About this exercise:
Copy out the entries below exactly as they stand, but only from the line containing "colony of Cheliax." through the line containing "Once outsiders to".

Data for analysis Start Marker

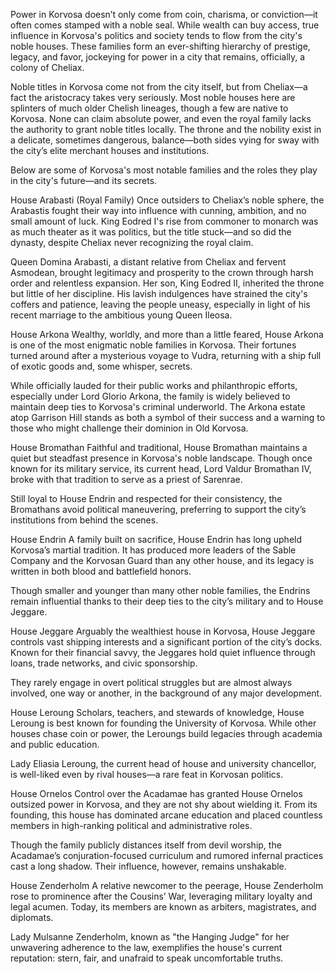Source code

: Power in Korvosa doesn’t only come from coin, charisma, or conviction—it often comes stamped with a noble seal. While wealth can buy access, true influence in Korvosa's politics and society tends to flow from the city's noble houses. These families form an ever-shifting hierarchy of prestige, legacy, and favor, jockeying for power in a city that remains, officially, a colony of Cheliax.

Noble titles in Korvosa come not from the city itself, but from Cheliax—a fact the aristocracy takes very seriously. Most noble houses here are splinters of much older Chelish lineages, though a few are native to Korvosa. None can claim absolute power, and even the royal family lacks the authority to grant noble titles locally. The throne and the nobility exist in a delicate, sometimes dangerous, balance—both sides vying for sway with the city’s elite merchant houses and institutions.

Below are some of Korvosa's most notable families and the roles they play in the city's future—and its secrets.

House Arabasti (Royal Family)
Once outsiders to Cheliax’s noble sphere, the Arabastis fought their way into influence with cunning, ambition, and no small amount of luck. King Eodred I's rise from commoner to monarch was as much theater as it was politics, but the title stuck—and so did the dynasty, despite Cheliax never recognizing the royal claim.

Queen Domina Arabasti, a distant relative from Cheliax and fervent Asmodean, brought legitimacy and prosperity to the crown through harsh order and relentless expansion. Her son, King Eodred II, inherited the throne but little of her discipline. His lavish indulgences have strained the city's coffers and patience, leaving the people uneasy, especially in light of his recent marriage to the ambitious young Queen Ileosa.

House Arkona
Wealthy, worldly, and more than a little feared, House Arkona is one of the most enigmatic noble families in Korvosa. Their fortunes turned around after a mysterious voyage to Vudra, returning with a ship full of exotic goods and, some whisper, secrets.

While officially lauded for their public works and philanthropic efforts, especially under Lord Glorio Arkona, the family is widely believed to maintain deep ties to Korvosa's criminal underworld. The Arkona estate atop Garrison Hill stands as both a symbol of their success and a warning to those who might challenge their dominion in Old Korvosa.

House Bromathan
Faithful and traditional, House Bromathan maintains a quiet but steadfast presence in Korvosa's noble landscape. Though once known for its military service, its current head, Lord Valdur Bromathan IV, broke with that tradition to serve as a priest of Sarenrae.

Still loyal to House Endrin and respected for their consistency, the Bromathans avoid political maneuvering, preferring to support the city’s institutions from behind the scenes.

House Endrin
A family built on sacrifice, House Endrin has long upheld Korvosa’s martial tradition. It has produced more leaders of the Sable Company and the Korvosan Guard than any other house, and its legacy is written in both blood and battlefield honors.

Though smaller and younger than many other noble families, the Endrins remain influential thanks to their deep ties to the city’s military and to House Jeggare.

House Jeggare
Arguably the wealthiest house in Korvosa, House Jeggare controls vast shipping interests and a significant portion of the city’s docks. Known for their financial savvy, the Jeggares hold quiet influence through loans, trade networks, and civic sponsorship.

They rarely engage in overt political struggles but are almost always involved, one way or another, in the background of any major development.

House Leroung
Scholars, teachers, and stewards of knowledge, House Leroung is best known for founding the University of Korvosa. While other houses chase coin or power, the Leroungs build legacies through academia and public education.

Lady Eliasia Leroung, the current head of house and university chancellor, is well-liked even by rival houses—a rare feat in Korvosan politics.

House Ornelos
Control over the Acadamae has granted House Ornelos outsized power in Korvosa, and they are not shy about wielding it. From its founding, this house has dominated arcane education and placed countless members in high-ranking political and administrative roles.

Though the family publicly distances itself from devil worship, the Acadamae’s conjuration-focused curriculum and rumored infernal practices cast a long shadow. Their influence, however, remains unshakable.

House Zenderholm
A relative newcomer to the peerage, House Zenderholm rose to prominence after the Cousins’ War, leveraging military loyalty and legal acumen. Today, its members are known as arbiters, magistrates, and diplomats.

Lady Mulsanne Zenderholm, known as "the Hanging Judge" for her unwavering adherence to the law, exemplifies the house's current reputation: stern, fair, and unafraid to speak uncomfortable truths.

Data for analysis End Marker

Solution to this problem:
: Power in Korvosa doesn’t only come from coin, charisma, or conviction—it often comes stamped with a noble seal. While wealth can buy access, true influence in Korvosa's politics and society tends to flow from the city's noble houses. These families form an ever-shifting hierarchy of prestige, legacy, and favor, jockeying for power in a city that remains, officially, a colony of Cheliax.

Noble titles in Korvosa come not from the city itself, but from Cheliax—a fact the aristocracy takes very seriously. Most noble houses here are splinters of much older Chelish lineages, though a few are native to Korvosa. None can claim absolute power, and even the royal family lacks the authority to grant noble titles locally. The throne and the nobility exist in a delicate, sometimes dangerous, balance—both sides vying for sway with the city’s elite merchant houses and institutions.

Below are some of Korvosa's most notable families and the roles they play in the city's future—and its secrets.

House Arabasti (Royal Family)
Once outsiders to Cheliax’s noble sphere, the Arabastis fought their way into influence with cunning, ambition, and no small amount of luck. King Eodred I's rise from commoner to monarch was as much theater as it was politics, but the title stuck—and so did the dynasty, despite Cheliax never recognizing the royal claim.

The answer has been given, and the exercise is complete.